- [THE PROBLEM] Begin with the first line of the entries below and reproduce each line exactly, ending with the line that holds "sort - sort".

- [EXCERPTED RECORDS]
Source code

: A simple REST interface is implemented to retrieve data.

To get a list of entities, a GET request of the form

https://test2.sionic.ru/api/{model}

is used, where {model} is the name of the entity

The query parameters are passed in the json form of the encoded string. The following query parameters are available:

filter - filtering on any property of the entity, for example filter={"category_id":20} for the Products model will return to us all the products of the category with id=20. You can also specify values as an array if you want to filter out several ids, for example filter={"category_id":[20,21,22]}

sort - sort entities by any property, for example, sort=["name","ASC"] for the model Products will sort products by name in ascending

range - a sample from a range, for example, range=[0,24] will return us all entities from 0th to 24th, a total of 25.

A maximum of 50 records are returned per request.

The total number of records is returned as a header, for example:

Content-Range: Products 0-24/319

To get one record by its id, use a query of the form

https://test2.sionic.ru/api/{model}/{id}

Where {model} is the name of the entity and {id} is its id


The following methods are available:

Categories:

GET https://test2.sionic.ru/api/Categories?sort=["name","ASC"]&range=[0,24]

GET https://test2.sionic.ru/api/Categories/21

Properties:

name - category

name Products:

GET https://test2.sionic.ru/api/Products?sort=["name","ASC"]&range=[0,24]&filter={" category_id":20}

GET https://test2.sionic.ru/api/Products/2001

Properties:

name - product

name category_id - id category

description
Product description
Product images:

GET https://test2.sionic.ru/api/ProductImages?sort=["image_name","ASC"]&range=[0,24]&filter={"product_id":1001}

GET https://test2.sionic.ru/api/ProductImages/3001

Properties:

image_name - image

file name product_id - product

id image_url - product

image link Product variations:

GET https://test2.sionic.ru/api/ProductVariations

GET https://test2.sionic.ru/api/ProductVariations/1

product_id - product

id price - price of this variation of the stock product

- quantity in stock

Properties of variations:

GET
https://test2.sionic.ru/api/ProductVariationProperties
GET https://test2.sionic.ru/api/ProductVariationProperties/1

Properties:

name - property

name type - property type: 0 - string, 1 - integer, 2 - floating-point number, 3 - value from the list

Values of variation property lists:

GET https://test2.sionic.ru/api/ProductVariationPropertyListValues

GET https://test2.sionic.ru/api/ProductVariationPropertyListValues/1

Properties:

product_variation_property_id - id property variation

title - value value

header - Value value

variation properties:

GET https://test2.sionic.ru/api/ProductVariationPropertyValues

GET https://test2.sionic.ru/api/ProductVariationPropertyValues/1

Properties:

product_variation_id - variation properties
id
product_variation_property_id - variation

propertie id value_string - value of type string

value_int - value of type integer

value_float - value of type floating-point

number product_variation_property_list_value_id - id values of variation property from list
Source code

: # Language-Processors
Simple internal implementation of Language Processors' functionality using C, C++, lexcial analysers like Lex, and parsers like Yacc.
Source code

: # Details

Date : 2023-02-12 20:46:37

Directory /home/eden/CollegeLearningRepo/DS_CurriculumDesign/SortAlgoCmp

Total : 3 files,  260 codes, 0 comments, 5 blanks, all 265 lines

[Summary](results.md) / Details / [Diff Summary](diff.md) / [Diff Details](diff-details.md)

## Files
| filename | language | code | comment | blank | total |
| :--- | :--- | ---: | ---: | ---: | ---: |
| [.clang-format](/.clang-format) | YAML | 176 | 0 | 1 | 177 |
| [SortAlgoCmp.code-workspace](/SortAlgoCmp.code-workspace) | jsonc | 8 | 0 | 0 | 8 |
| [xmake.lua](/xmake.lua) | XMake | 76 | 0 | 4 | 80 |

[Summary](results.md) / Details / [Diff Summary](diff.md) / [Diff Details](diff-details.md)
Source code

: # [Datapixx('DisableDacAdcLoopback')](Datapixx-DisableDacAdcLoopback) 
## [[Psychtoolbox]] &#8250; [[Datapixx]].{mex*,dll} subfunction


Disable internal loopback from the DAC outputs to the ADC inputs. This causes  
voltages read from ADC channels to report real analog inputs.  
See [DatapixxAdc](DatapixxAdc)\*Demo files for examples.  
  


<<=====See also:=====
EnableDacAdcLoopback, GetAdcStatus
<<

- [WRITTEN ANSWER]
Source code

: A simple REST interface is implemented to retrieve data.

To get a list of entities, a GET request of the form

https://test2.sionic.ru/api/{model}

is used, where {model} is the name of the entity

The query parameters are passed in the json form of the encoded string. The following query parameters are available:

filter - filtering on any property of the entity, for example filter={"category_id":20} for the Products model will return to us all the products of the category with id=20. You can also specify values as an array if you want to filter out several ids, for example filter={"category_id":[20,21,22]}

sort - sort entities by any property, for example, sort=["name","ASC"] for the model Products will sort products by name in ascending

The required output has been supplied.